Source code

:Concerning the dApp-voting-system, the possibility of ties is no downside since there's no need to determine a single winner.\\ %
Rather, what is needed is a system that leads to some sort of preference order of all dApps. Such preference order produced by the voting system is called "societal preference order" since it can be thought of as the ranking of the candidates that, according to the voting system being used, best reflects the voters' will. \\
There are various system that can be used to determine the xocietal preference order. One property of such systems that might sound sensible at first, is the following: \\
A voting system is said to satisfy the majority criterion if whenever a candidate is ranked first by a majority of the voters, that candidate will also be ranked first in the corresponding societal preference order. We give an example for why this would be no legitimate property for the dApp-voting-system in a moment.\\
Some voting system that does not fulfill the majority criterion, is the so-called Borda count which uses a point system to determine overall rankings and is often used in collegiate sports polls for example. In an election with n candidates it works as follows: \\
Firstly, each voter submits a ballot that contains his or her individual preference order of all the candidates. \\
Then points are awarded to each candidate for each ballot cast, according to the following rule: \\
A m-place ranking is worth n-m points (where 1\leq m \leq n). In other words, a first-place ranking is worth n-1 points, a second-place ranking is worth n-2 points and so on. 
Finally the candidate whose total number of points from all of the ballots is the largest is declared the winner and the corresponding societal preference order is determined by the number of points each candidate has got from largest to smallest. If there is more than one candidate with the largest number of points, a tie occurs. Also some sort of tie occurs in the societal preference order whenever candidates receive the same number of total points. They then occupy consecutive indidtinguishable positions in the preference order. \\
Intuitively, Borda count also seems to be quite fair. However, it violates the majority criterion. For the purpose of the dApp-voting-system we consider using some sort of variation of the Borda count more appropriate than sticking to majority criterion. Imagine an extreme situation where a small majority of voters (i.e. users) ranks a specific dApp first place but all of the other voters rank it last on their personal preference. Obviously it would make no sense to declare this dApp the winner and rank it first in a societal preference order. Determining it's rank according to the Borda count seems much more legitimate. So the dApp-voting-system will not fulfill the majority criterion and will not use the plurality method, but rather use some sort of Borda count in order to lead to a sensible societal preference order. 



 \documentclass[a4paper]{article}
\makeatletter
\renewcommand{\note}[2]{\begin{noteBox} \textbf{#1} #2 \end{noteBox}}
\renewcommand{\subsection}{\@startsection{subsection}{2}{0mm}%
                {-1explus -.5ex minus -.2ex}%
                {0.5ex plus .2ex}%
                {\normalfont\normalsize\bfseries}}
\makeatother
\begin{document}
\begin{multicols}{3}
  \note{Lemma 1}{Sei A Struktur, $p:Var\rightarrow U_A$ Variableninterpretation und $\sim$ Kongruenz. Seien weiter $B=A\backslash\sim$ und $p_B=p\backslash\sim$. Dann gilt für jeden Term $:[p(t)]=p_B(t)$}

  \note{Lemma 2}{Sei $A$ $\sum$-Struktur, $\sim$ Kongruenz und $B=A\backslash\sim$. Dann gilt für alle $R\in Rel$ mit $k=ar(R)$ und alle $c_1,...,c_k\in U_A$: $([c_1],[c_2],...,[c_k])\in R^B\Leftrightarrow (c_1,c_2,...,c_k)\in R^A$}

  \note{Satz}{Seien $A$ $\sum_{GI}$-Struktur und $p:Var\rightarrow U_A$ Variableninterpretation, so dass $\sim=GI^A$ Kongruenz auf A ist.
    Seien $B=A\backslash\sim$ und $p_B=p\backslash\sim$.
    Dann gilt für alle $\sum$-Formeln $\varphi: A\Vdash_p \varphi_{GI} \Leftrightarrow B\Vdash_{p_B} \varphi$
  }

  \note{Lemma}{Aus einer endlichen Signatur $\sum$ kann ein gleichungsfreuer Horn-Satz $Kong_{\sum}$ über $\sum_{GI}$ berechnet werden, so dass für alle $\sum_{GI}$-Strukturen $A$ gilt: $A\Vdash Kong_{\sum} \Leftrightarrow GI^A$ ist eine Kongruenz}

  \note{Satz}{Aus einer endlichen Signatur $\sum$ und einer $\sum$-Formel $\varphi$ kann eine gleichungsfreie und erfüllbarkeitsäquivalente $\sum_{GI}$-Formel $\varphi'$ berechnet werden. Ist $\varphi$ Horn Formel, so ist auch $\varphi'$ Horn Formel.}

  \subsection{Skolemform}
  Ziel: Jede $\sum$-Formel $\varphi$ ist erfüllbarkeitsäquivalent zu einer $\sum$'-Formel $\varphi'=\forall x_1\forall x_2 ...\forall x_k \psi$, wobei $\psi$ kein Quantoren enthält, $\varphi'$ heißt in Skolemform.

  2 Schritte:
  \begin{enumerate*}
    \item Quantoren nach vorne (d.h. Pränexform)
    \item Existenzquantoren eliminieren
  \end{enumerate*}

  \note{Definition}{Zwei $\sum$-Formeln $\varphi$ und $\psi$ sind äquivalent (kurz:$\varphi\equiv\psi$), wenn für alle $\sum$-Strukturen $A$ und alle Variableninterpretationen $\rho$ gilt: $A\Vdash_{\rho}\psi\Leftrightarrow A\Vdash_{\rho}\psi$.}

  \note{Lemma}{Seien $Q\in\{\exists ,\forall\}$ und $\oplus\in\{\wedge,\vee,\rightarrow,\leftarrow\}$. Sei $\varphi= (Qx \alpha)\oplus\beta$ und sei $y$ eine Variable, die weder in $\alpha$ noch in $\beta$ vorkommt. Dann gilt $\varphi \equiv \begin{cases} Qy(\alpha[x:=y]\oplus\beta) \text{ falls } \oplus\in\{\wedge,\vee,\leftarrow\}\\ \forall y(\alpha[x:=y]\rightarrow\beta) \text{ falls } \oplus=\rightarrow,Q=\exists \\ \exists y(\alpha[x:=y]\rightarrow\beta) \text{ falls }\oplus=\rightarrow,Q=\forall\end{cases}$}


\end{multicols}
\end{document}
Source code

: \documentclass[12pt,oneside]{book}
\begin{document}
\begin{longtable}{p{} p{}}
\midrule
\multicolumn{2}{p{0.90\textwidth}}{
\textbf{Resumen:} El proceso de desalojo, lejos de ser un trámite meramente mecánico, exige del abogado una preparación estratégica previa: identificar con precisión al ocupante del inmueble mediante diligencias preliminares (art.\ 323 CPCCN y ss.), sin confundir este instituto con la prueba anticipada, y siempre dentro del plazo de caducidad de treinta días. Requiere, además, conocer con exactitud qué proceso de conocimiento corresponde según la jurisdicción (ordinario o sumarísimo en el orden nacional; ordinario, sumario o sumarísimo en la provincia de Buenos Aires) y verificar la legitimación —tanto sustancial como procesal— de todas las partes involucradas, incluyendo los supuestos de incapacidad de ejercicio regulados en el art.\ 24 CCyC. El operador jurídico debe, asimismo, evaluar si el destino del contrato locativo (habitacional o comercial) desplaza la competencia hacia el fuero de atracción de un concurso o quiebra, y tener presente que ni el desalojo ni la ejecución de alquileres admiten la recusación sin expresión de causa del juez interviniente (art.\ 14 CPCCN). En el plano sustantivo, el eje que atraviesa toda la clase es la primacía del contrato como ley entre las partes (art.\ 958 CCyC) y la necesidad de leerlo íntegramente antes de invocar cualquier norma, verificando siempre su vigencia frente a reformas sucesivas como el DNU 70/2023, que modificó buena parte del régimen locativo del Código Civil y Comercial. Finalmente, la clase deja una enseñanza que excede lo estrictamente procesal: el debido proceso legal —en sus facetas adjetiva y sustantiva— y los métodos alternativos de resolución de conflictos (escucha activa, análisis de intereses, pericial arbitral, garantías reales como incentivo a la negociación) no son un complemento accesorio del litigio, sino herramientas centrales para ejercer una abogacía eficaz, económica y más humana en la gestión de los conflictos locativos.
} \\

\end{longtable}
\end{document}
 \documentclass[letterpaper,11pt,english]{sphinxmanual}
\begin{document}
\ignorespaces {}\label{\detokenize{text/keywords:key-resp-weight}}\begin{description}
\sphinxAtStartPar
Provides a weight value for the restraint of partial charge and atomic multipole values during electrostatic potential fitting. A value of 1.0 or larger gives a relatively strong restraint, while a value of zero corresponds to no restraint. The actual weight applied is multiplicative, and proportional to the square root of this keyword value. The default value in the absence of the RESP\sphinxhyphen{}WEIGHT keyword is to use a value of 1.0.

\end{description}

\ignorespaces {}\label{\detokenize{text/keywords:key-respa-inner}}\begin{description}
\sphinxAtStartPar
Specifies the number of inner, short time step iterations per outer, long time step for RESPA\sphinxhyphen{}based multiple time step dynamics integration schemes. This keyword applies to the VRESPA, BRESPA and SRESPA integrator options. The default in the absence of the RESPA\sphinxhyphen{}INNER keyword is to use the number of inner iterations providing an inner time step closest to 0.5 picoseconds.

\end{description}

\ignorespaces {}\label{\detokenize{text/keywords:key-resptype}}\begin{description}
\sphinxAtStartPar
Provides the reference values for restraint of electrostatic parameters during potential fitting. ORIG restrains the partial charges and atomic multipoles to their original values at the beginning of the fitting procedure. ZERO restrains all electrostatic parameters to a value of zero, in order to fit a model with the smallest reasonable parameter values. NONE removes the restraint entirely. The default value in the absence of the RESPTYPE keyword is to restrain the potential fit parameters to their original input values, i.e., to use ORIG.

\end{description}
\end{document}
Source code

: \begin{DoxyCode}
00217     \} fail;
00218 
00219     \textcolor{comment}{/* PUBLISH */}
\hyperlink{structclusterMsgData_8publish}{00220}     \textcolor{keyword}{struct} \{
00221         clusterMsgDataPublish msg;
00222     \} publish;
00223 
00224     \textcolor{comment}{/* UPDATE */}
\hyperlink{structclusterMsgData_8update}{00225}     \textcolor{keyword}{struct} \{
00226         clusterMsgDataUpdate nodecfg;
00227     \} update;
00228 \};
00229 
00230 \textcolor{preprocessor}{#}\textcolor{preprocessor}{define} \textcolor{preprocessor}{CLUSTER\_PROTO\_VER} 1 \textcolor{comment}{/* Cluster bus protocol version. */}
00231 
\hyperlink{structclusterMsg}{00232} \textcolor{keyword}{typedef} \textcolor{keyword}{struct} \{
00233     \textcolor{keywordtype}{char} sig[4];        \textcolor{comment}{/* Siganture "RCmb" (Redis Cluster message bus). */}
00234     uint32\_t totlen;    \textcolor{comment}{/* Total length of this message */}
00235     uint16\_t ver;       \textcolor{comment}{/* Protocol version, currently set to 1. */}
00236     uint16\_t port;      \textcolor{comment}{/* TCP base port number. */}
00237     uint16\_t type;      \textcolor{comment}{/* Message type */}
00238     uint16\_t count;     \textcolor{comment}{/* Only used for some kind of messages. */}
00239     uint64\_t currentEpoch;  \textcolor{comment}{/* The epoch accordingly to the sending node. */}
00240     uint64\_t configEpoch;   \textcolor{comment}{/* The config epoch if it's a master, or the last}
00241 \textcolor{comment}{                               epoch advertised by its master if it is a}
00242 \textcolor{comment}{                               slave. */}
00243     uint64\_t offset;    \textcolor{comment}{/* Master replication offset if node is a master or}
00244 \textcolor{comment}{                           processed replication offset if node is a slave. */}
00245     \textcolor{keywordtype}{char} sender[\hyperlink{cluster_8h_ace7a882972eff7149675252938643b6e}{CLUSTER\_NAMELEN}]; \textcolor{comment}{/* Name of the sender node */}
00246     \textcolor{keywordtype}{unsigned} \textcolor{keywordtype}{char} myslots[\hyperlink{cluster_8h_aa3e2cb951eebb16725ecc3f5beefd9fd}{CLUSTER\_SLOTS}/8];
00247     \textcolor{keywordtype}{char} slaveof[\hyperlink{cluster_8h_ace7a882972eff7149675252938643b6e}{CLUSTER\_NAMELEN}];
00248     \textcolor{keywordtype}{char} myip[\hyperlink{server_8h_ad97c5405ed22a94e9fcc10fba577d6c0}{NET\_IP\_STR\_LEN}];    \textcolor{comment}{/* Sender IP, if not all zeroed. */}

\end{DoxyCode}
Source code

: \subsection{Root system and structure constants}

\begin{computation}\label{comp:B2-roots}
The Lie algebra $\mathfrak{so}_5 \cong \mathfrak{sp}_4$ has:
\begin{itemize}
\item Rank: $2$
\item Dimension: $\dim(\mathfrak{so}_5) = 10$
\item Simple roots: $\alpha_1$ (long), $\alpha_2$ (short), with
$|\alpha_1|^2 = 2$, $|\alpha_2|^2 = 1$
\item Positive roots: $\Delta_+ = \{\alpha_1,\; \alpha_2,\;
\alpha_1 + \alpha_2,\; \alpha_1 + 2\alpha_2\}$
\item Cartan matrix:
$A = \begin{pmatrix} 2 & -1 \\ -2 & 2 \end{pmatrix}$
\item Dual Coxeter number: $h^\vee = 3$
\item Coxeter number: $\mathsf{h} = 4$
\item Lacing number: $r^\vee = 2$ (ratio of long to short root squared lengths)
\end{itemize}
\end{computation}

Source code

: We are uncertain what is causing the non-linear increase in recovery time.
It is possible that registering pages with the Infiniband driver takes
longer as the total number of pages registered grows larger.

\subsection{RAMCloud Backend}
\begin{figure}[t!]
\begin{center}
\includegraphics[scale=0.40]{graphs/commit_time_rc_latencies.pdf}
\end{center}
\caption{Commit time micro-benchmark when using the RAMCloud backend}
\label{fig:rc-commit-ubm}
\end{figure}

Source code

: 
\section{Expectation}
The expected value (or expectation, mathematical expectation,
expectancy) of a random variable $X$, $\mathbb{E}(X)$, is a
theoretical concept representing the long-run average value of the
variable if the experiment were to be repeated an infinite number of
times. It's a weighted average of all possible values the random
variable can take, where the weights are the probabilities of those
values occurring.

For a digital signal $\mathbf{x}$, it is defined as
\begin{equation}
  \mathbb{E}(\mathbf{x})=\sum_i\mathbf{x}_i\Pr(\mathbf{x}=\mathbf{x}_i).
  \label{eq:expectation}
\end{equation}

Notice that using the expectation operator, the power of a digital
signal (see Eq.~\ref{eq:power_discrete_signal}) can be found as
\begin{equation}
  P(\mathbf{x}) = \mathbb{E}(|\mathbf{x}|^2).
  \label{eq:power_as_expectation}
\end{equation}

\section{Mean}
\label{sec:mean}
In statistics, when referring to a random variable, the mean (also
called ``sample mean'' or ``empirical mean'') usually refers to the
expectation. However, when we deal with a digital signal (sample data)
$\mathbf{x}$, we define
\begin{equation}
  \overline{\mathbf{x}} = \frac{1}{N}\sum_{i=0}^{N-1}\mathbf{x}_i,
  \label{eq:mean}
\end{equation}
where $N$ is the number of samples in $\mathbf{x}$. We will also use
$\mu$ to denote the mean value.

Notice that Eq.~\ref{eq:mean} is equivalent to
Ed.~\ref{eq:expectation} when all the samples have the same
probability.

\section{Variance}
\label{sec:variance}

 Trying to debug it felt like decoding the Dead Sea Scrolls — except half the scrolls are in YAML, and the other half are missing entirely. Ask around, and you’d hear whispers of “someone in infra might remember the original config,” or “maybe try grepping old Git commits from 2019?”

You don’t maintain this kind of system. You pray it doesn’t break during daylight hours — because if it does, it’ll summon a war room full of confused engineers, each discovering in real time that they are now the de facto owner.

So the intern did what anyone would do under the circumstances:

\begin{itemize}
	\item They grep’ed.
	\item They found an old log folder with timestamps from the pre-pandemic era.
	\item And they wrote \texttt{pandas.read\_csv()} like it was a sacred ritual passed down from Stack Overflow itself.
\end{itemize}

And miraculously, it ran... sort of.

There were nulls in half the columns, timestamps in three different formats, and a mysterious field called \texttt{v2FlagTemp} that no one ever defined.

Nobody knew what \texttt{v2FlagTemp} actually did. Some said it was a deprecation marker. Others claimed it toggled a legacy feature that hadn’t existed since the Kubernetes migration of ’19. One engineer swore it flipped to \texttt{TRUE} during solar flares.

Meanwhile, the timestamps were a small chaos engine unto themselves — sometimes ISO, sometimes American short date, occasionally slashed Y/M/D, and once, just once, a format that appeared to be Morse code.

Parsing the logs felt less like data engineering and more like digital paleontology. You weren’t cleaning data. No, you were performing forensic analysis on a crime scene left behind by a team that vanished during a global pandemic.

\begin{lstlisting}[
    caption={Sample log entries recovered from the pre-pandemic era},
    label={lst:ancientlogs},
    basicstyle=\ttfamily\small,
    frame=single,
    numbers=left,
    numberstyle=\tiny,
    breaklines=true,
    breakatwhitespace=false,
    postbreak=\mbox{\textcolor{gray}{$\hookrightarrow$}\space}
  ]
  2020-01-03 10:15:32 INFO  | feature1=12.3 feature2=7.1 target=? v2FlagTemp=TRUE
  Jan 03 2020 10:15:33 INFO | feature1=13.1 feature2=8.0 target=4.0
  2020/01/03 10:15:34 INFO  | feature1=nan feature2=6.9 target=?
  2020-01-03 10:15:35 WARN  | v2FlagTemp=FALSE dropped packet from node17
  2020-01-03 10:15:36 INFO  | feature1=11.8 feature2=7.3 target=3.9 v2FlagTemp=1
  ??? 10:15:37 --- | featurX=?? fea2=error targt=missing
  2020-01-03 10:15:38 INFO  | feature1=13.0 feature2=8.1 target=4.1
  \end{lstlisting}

■ **Aim of the task**:
An exact copy of the lines above between the line holding "Seien $B=A\backslash\sim$ und" and the line holding "Signatur $\sum$ kann", inclusive, is the whole answer.

■ **Response to this task**:
    Seien $B=A\backslash\sim$ und $p_B=p\backslash\sim$.
    Dann gilt für alle $\sum$-Formeln $\varphi: A\Vdash_p \varphi_{GI} \Leftrightarrow B\Vdash_{p_B} \varphi$
  }

  \note{Lemma}{Aus einer endlichen Signatur $\sum$ kann ein gleichungsfreuer Horn-Satz $Kong_{\sum}$ über $\sum_{GI}$ berechnet werden, so dass für alle $\sum_{GI}$-Strukturen $A$ gilt: $A\Vdash Kong_{\sum} \Leftrightarrow GI^A$ ist eine Kongruenz}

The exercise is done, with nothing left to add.